__WORK ITEM__.
Every record here must be copied exactly, except for the images it holds.

(INPUT Opens)

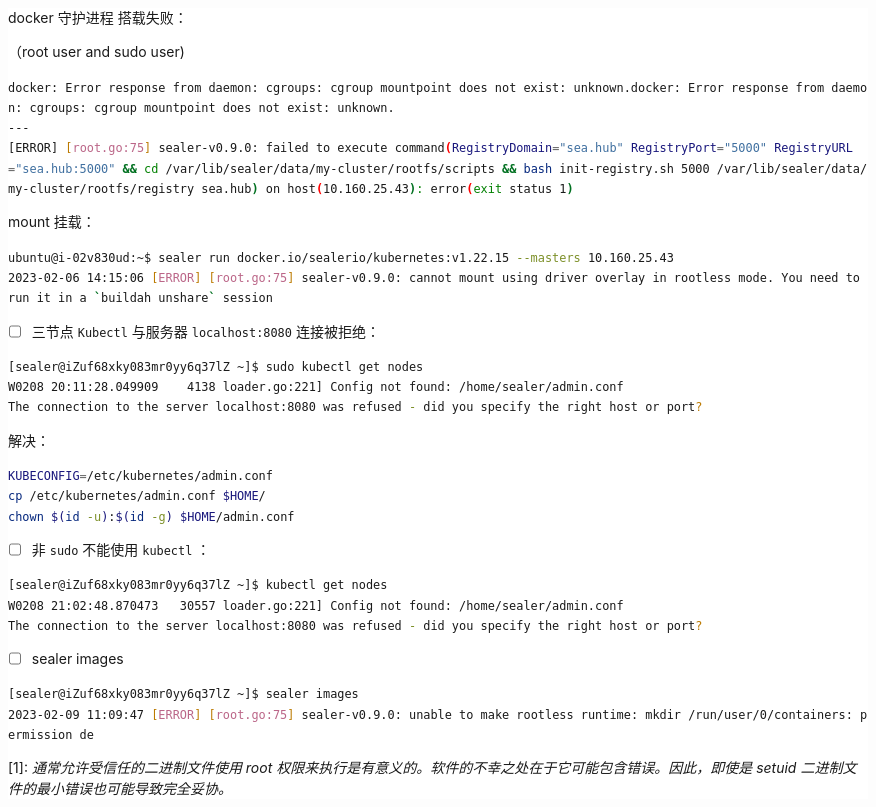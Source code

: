 

docker 守护进程 搭载失败：

（root user and sudo user)

```bash
docker: Error response from daemon: cgroups: cgroup mountpoint does not exist: unknown.docker: Error response from daemon: cgroups: cgroup mountpoint does not exist: unknown.
---
[ERROR] [root.go:75] sealer-v0.9.0: failed to execute command(RegistryDomain="sea.hub" RegistryPort="5000" RegistryURL="sea.hub:5000" && cd /var/lib/sealer/data/my-cluster/rootfs/scripts && bash init-registry.sh 5000 /var/lib/sealer/data/my-cluster/rootfs/registry sea.hub) on host(10.160.25.43): error(exit status 1)
```



mount 挂载：

```bash
ubuntu@i-02v830ud:~$ sealer run docker.io/sealerio/kubernetes:v1.22.15 --masters 10.160.25.43
2023-02-06 14:15:06 [ERROR] [root.go:75] sealer-v0.9.0: cannot mount using driver overlay in rootless mode. You need to run it in a `buildah unshare` session
```



+ [ ] 三节点 `Kubectl` 与服务器 `localhost:8080` 连接被拒绝：

```bash
[sealer@iZuf68xky083mr0yy6q37lZ ~]$ sudo kubectl get nodes
W0208 20:11:28.049909    4138 loader.go:221] Config not found: /home/sealer/admin.conf
The connection to the server localhost:8080 was refused - did you specify the right host or port?
```

解决：

```bash
KUBECONFIG=/etc/kubernetes/admin.conf 
cp /etc/kubernetes/admin.conf $HOME/
chown $(id -u):$(id -g) $HOME/admin.conf
```



+ [ ] 非 `sudo` 不能使用 `kubectl` ：

```bash
[sealer@iZuf68xky083mr0yy6q37lZ ~]$ kubectl get nodes 
W0208 21:02:48.870473   30557 loader.go:221] Config not found: /home/sealer/admin.conf
The connection to the server localhost:8080 was refused - did you specify the right host or port?
```



+ [ ] sealer images

```bash
[sealer@iZuf68xky083mr0yy6q37lZ ~]$ sealer images
2023-02-09 11:09:47 [ERROR] [root.go:75] sealer-v0.9.0: unable to make rootless runtime: mkdir /run/user/0/containers: permission de
```


[1]:  *通常允许受信任的二进制文件使用 root 权限来执行是有意义的。软件的不幸之处在于它可能包含错误。因此，即使是 setuid 二进制文件的最小错误也可能导致完全妥协。*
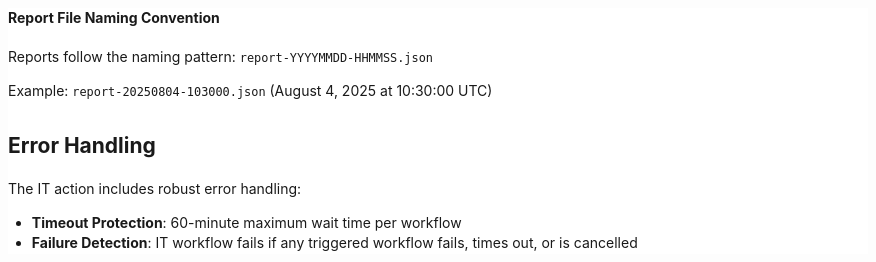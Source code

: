 #### Report File Naming Convention

Reports follow the naming pattern: `report-YYYYMMDD-HHMMSS.json`

Example: `report-20250804-103000.json` (August 4, 2025 at 10:30:00 UTC)

## Error Handling

The IT action includes robust error handling:
- **Timeout Protection**: 60-minute maximum wait time per workflow
- **Failure Detection**: IT workflow fails if any triggered workflow fails, times out, or is cancelled
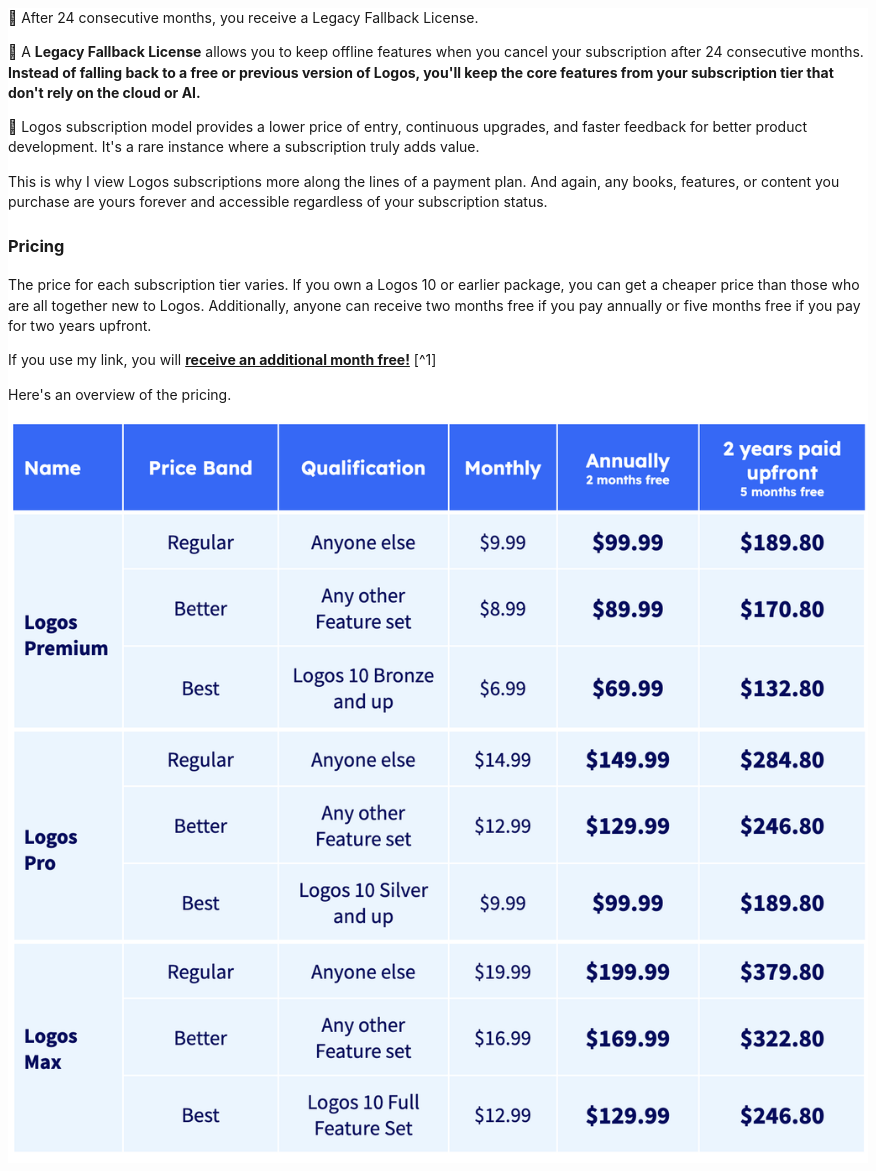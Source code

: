 🔷 After 24 consecutive months, you receive a Legacy Fallback License.

🔷 A **Legacy Fallback License** allows you to keep offline features when you cancel your subscription after 24 consecutive months. **Instead of falling back to a free or previous version of Logos, you'll keep the core features from your subscription tier that don't rely on the cloud or AI.**

🔷 Logos subscription model provides a lower price of entry, continuous upgrades, and faster feedback for better product development. It's a rare instance where a subscription truly adds value.

This is why I view Logos subscriptions more along the lines of a payment plan. And again, any books, features, or content you purchase are yours forever and accessible regardless of your subscription status.

### Pricing

The price for each subscription tier varies. If you own a Logos 10 or earlier package, you can get a cheaper price than those who are all together new to Logos. Additionally, anyone can receive two months free if you pay annually or five months free if you pay for two years upfront. 

If you use my link, you will **[receive an additional month free!](https://logos.sjv.io/stapleton)** [^1]

Here's an overview of the pricing.

![](/assets/images/LogosSubscriptionPricing.png)
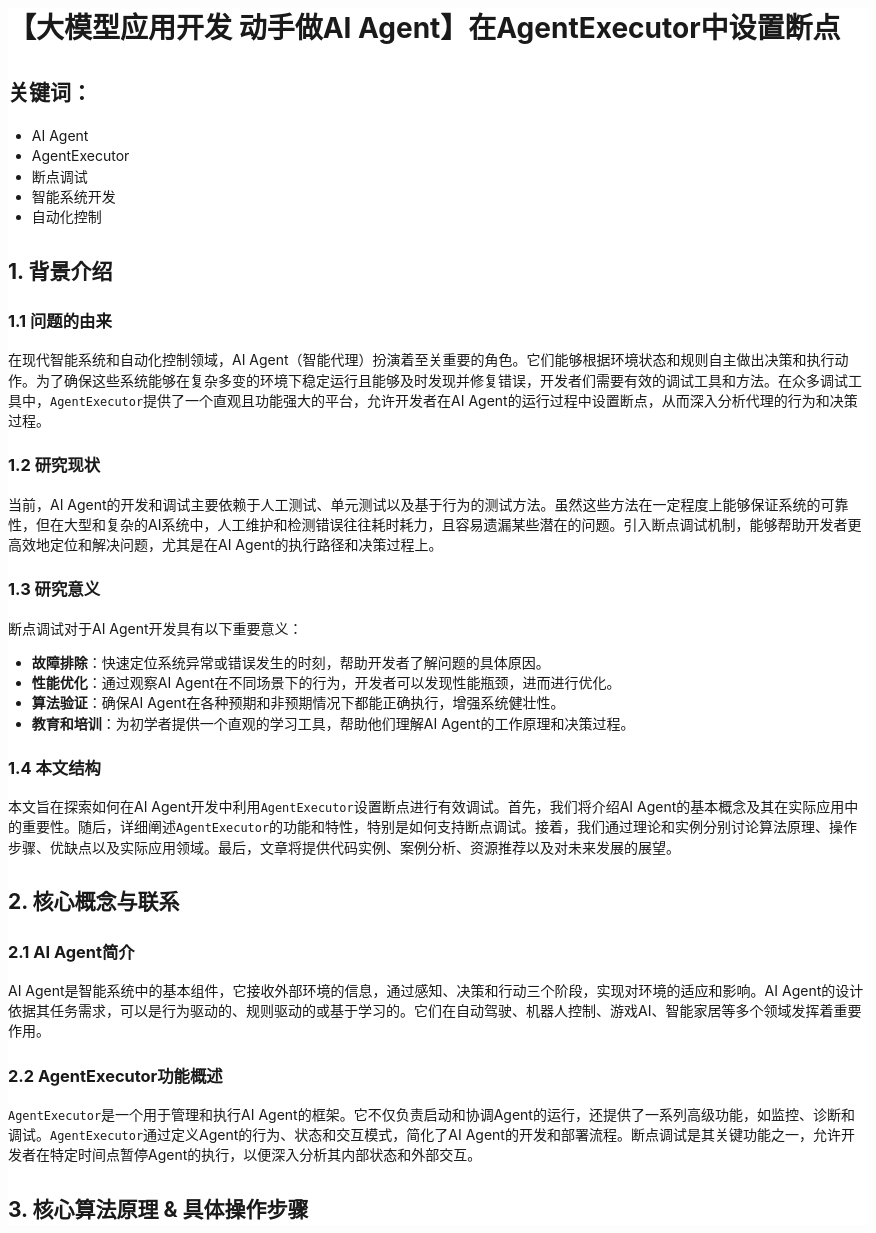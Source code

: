 # 【大模型应用开发 动手做AI Agent】在AgentExecutor中设置断点

## 关键词：

- AI Agent
- AgentExecutor
- 断点调试
- 智能系统开发
- 自动化控制

## 1. 背景介绍

### 1.1 问题的由来

在现代智能系统和自动化控制领域，AI Agent（智能代理）扮演着至关重要的角色。它们能够根据环境状态和规则自主做出决策和执行动作。为了确保这些系统能够在复杂多变的环境下稳定运行且能够及时发现并修复错误，开发者们需要有效的调试工具和方法。在众多调试工具中，`AgentExecutor`提供了一个直观且功能强大的平台，允许开发者在AI Agent的运行过程中设置断点，从而深入分析代理的行为和决策过程。

### 1.2 研究现状

当前，AI Agent的开发和调试主要依赖于人工测试、单元测试以及基于行为的测试方法。虽然这些方法在一定程度上能够保证系统的可靠性，但在大型和复杂的AI系统中，人工维护和检测错误往往耗时耗力，且容易遗漏某些潜在的问题。引入断点调试机制，能够帮助开发者更高效地定位和解决问题，尤其是在AI Agent的执行路径和决策过程上。

### 1.3 研究意义

断点调试对于AI Agent开发具有以下重要意义：
- **故障排除**：快速定位系统异常或错误发生的时刻，帮助开发者了解问题的具体原因。
- **性能优化**：通过观察AI Agent在不同场景下的行为，开发者可以发现性能瓶颈，进而进行优化。
- **算法验证**：确保AI Agent在各种预期和非预期情况下都能正确执行，增强系统健壮性。
- **教育和培训**：为初学者提供一个直观的学习工具，帮助他们理解AI Agent的工作原理和决策过程。

### 1.4 本文结构

本文旨在探索如何在AI Agent开发中利用`AgentExecutor`设置断点进行有效调试。首先，我们将介绍AI Agent的基本概念及其在实际应用中的重要性。随后，详细阐述`AgentExecutor`的功能和特性，特别是如何支持断点调试。接着，我们通过理论和实例分别讨论算法原理、操作步骤、优缺点以及实际应用领域。最后，文章将提供代码实例、案例分析、资源推荐以及对未来发展的展望。

## 2. 核心概念与联系

### 2.1 AI Agent简介

AI Agent是智能系统中的基本组件，它接收外部环境的信息，通过感知、决策和行动三个阶段，实现对环境的适应和影响。AI Agent的设计依据其任务需求，可以是行为驱动的、规则驱动的或基于学习的。它们在自动驾驶、机器人控制、游戏AI、智能家居等多个领域发挥着重要作用。

### 2.2 AgentExecutor功能概述

`AgentExecutor`是一个用于管理和执行AI Agent的框架。它不仅负责启动和协调Agent的运行，还提供了一系列高级功能，如监控、诊断和调试。`AgentExecutor`通过定义Agent的行为、状态和交互模式，简化了AI Agent的开发和部署流程。断点调试是其关键功能之一，允许开发者在特定时间点暂停Agent的执行，以便深入分析其内部状态和外部交互。

## 3. 核心算法原理 & 具体操作步骤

(INPUT Closes)

__PROBLEM SOLUTION__.
Source code

: 

docker 守护进程 搭载失败：

（root user and sudo user)

```bash
docker: Error response from daemon: cgroups: cgroup mountpoint does not exist: unknown.docker: Error response from daemon: cgroups: cgroup mountpoint does not exist: unknown.
---
[ERROR] [root.go:75] sealer-v0.9.0: failed to execute command(RegistryDomain="sea.hub" RegistryPort="5000" RegistryURL="sea.hub:5000" && cd /var/lib/sealer/data/my-cluster/rootfs/scripts && bash init-registry.sh 5000 /var/lib/sealer/data/my-cluster/rootfs/registry sea.hub) on host(10.160.25.43): error(exit status 1)
```



mount 挂载：

```bash
ubuntu@i-02v830ud:~$ sealer run docker.io/sealerio/kubernetes:v1.22.15 --masters 10.160.25.43
2023-02-06 14:15:06 [ERROR] [root.go:75] sealer-v0.9.0: cannot mount using driver overlay in rootless mode. You need to run it in a `buildah unshare` session
```



+ [ ] 三节点 `Kubectl` 与服务器 `localhost:8080` 连接被拒绝：

```bash
[sealer@iZuf68xky083mr0yy6q37lZ ~]$ sudo kubectl get nodes
W0208 20:11:28.049909    4138 loader.go:221] Config not found: /home/sealer/admin.conf
The connection to the server localhost:8080 was refused - did you specify the right host or port?
```

解决：

```bash
KUBECONFIG=/etc/kubernetes/admin.conf 
cp /etc/kubernetes/admin.conf $HOME/
chown $(id -u):$(id -g) $HOME/admin.conf
```



+ [ ] 非 `sudo` 不能使用 `kubectl` ：

```bash
[sealer@iZuf68xky083mr0yy6q37lZ ~]$ kubectl get nodes 
W0208 21:02:48.870473   30557 loader.go:221] Config not found: /home/sealer/admin.conf
The connection to the server localhost:8080 was refused - did you specify the right host or port?
```



+ [ ] sealer images

```bash
[sealer@iZuf68xky083mr0yy6q37lZ ~]$ sealer images
2023-02-09 11:09:47 [ERROR] [root.go:75] sealer-v0.9.0: unable to make rootless runtime: mkdir /run/user/0/containers: permission de
```


[1]:  *通常允许受信任的二进制文件使用 root 权限来执行是有意义的。软件的不幸之处在于它可能包含错误。因此，即使是 setuid 二进制文件的最小错误也可能导致完全妥协。*
Source code

: #### Report File Naming Convention

Reports follow the naming pattern: `report-YYYYMMDD-HHMMSS.json`

Example: `report-20250804-103000.json` (August 4, 2025 at 10:30:00 UTC)

## Error Handling

The IT action includes robust error handling:
- **Timeout Protection**: 60-minute maximum wait time per workflow
- **Failure Detection**: IT workflow fails if any triggered workflow fails, times out, or is cancelled
Source code

: 🔷 After 24 consecutive months, you receive a Legacy Fallback License.

🔷 A **Legacy Fallback License** allows you to keep offline features when you cancel your subscription after 24 consecutive months. **Instead of falling back to a free or previous version of Logos, you'll keep the core features from your subscription tier that don't rely on the cloud or AI.**

🔷 Logos subscription model provides a lower price of entry, continuous upgrades, and faster feedback for better product development. It's a rare instance where a subscription truly adds value.

This is why I view Logos subscriptions more along the lines of a payment plan. And again, any books, features, or content you purchase are yours forever and accessible regardless of your subscription status.

### Pricing

The price for each subscription tier varies. If you own a Logos 10 or earlier package, you can get a cheaper price than those who are all together new to Logos. Additionally, anyone can receive two months free if you pay annually or five months free if you pay for two years upfront. 

If you use my link, you will **[receive an additional month free!](https://logos.sjv.io/stapleton)** [^1]

Here's an overview of the pricing.

![](/assets/images/LogosSubscriptionPricing.png)
Source code

: # 【大模型应用开发 动手做AI Agent】在AgentExecutor中设置断点

## 关键词：

- AI Agent
- AgentExecutor
- 断点调试
- 智能系统开发
- 自动化控制

## 1. 背景介绍

### 1.1 问题的由来

在现代智能系统和自动化控制领域，AI Agent（智能代理）扮演着至关重要的角色。它们能够根据环境状态和规则自主做出决策和执行动作。为了确保这些系统能够在复杂多变的环境下稳定运行且能够及时发现并修复错误，开发者们需要有效的调试工具和方法。在众多调试工具中，`AgentExecutor`提供了一个直观且功能强大的平台，允许开发者在AI Agent的运行过程中设置断点，从而深入分析代理的行为和决策过程。

### 1.2 研究现状

当前，AI Agent的开发和调试主要依赖于人工测试、单元测试以及基于行为的测试方法。虽然这些方法在一定程度上能够保证系统的可靠性，但在大型和复杂的AI系统中，人工维护和检测错误往往耗时耗力，且容易遗漏某些潜在的问题。引入断点调试机制，能够帮助开发者更高效地定位和解决问题，尤其是在AI Agent的执行路径和决策过程上。

### 1.3 研究意义

断点调试对于AI Agent开发具有以下重要意义：
- **故障排除**：快速定位系统异常或错误发生的时刻，帮助开发者了解问题的具体原因。
- **性能优化**：通过观察AI Agent在不同场景下的行为，开发者可以发现性能瓶颈，进而进行优化。
- **算法验证**：确保AI Agent在各种预期和非预期情况下都能正确执行，增强系统健壮性。
- **教育和培训**：为初学者提供一个直观的学习工具，帮助他们理解AI Agent的工作原理和决策过程。

### 1.4 本文结构

本文旨在探索如何在AI Agent开发中利用`AgentExecutor`设置断点进行有效调试。首先，我们将介绍AI Agent的基本概念及其在实际应用中的重要性。随后，详细阐述`AgentExecutor`的功能和特性，特别是如何支持断点调试。接着，我们通过理论和实例分别讨论算法原理、操作步骤、优缺点以及实际应用领域。最后，文章将提供代码实例、案例分析、资源推荐以及对未来发展的展望。

## 2. 核心概念与联系

### 2.1 AI Agent简介

AI Agent是智能系统中的基本组件，它接收外部环境的信息，通过感知、决策和行动三个阶段，实现对环境的适应和影响。AI Agent的设计依据其任务需求，可以是行为驱动的、规则驱动的或基于学习的。它们在自动驾驶、机器人控制、游戏AI、智能家居等多个领域发挥着重要作用。

### 2.2 AgentExecutor功能概述

`AgentExecutor`是一个用于管理和执行AI Agent的框架。它不仅负责启动和协调Agent的运行，还提供了一系列高级功能，如监控、诊断和调试。`AgentExecutor`通过定义Agent的行为、状态和交互模式，简化了AI Agent的开发和部署流程。断点调试是其关键功能之一，允许开发者在特定时间点暂停Agent的执行，以便深入分析其内部状态和外部交互。

## 3. 核心算法原理 & 具体操作步骤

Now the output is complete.